A conservative war on women is a reality – National Consumers League

Conservatives bristle at the idea that they are waging a “war on women,” but if you take the sum total of their actions, it’s hard NOT to see it that way. Let’s take the issue of a woman’s right to contraception. Preventing unwanted pregnancies is largely a woman’s responsibility, even today, and the best protection is taking an oral contraception or using a contraceptive patch. When women cannot access contraception it often leads to unwanted pregnancy, which leads to a higher demand for abortion. 

Last week, in a rightwing-orchestrated case known as “Hobby Lobby,” the Supreme Court decided that companies cannot be required to provide their employees with access to birth control. The result for women who are employed by Hobby Lobby, or other companies who argue that providing contraception violates their religious beliefs, is that they have to pay for treatment out of pocket, or forego contraceptive protection and risk unwanted pregnancies. 

However, conservatives for decades – ever since the Supreme Court decided Roe v. Wade in 1973 protecting the right to abortion – have conducted a campaign against women’s access to the procedure. In some states like Virginia, which until the recent election of a democratic governor and attorney general was on the road to driving all abortion providers out of the state by imposing new onerous requirements on abortion providers, is just one example of a state that has tried to pass extreme measures in recent years to make a woman’s access to abortions more difficult.   

So what happens when women cannot get contraception or an abortion for unwanted pregnancies? They might well be forced to give birth to a child they don’t want and are ill equipped to feed and care for. Low income women are hit the hardest – they may have to quit their job to take care of that child, and if they apply for welfare or food stamp benefits – well, conservatives in Congress have been declaring war on those programs too. A dramatic reduction in food stamp funding passed in the farm bill last year.
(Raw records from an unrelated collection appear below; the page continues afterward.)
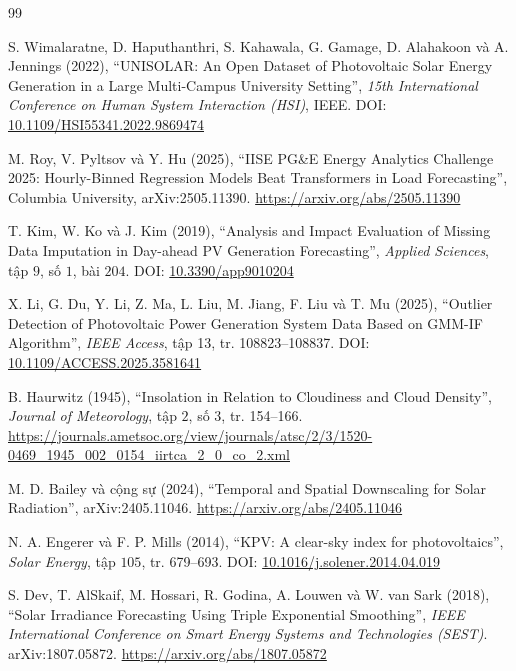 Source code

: \documentclass[12pt,a4paper]{article}
\begin{document}
\clearpage
\begin{thebibliography}{99}

S. Wimalaratne, D. Haputhanthri, S. Kahawala, G. Gamage, D. Alahakoon và A. Jennings (2022),
``UNISOLAR: An Open Dataset of Photovoltaic Solar Energy Generation in a Large Multi-Campus
University Setting'',
\textit{15th International Conference on Human System Interaction (HSI)}, IEEE.
DOI: \href{https://doi.org/10.1109/HSI55341.2022.9869474}{10.1109/HSI55341.2022.9869474}

M. Roy, V. Pyltsov và Y. Hu (2025),
``IISE PG\&E Energy Analytics Challenge 2025: Hourly-Binned Regression Models Beat
Transformers in Load Forecasting'',
Columbia University, arXiv:2505.11390.
\url{https://arxiv.org/abs/2505.11390}

T. Kim, W. Ko và J. Kim (2019),
``Analysis and Impact Evaluation of Missing Data Imputation in Day-ahead PV Generation
Forecasting'',
\textit{Applied Sciences}, tập $9$, số $1$, bài $204$.
DOI: \href{https://doi.org/10.3390/app9010204}{10.3390/app9010204}

X. Li, G. Du, Y. Li, Z. Ma, L. Liu, M. Jiang, F. Liu và T. Mu (2025),
``Outlier Detection of Photovoltaic Power Generation System Data Based on GMM-IF
Algorithm'',
\textit{IEEE Access}, tập 13, tr. 108823--108837.
DOI: \href{https://doi.org/10.1109/ACCESS.2025.3581641}{10.1109/ACCESS.2025.3581641}

B. Haurwitz (1945),
``Insolation in Relation to Cloudiness and Cloud Density'',
\textit{Journal of Meteorology}, tập $2$, số $3$, tr. 154--166.
\url{https://journals.ametsoc.org/view/journals/atsc/2/3/1520-0469_1945_002_0154_iirtca_2_0_co_2.xml}

M. D. Bailey và cộng sự (2024),
``Temporal and Spatial Downscaling for Solar Radiation'',
arXiv:2405.11046. \url{https://arxiv.org/abs/2405.11046}

N. A. Engerer và F. P. Mills (2014),
``KPV: A clear-sky index for photovoltaics'',
\textit{Solar Energy}, tập $105$, tr. 679--693.
DOI: \href{https://doi.org/10.1016/j.solener.2014.04.019}{10.1016/j.solener.2014.04.019}

S. Dev, T. AlSkaif, M. Hossari, R. Godina, A. Louwen và W. van Sark (2018),
``Solar Irradiance Forecasting Using Triple Exponential Smoothing'',
\textit{IEEE International Conference on Smart Energy Systems and Technologies (SEST)}.
arXiv:1807.05872. \url{https://arxiv.org/abs/1807.05872}


\end{thebibliography}
\end{document}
As a result, many people have been dropped off the rolls, with single mothers and low-income women disproportionately hit by these draconian policies. 

So the vicious cycle of denying women access to contraception, abortion, and then welfare or food stamp benefits to help with them care for an unwanted pregnancy, amounts in my book, to a war on women. It’s an outrage that women bear the brunt of these indefensible policies, but they do. So conservatives should face up to the reality of their mean spirited policies – if the shoe fits wear it – you’re waging nothing less than a war on women.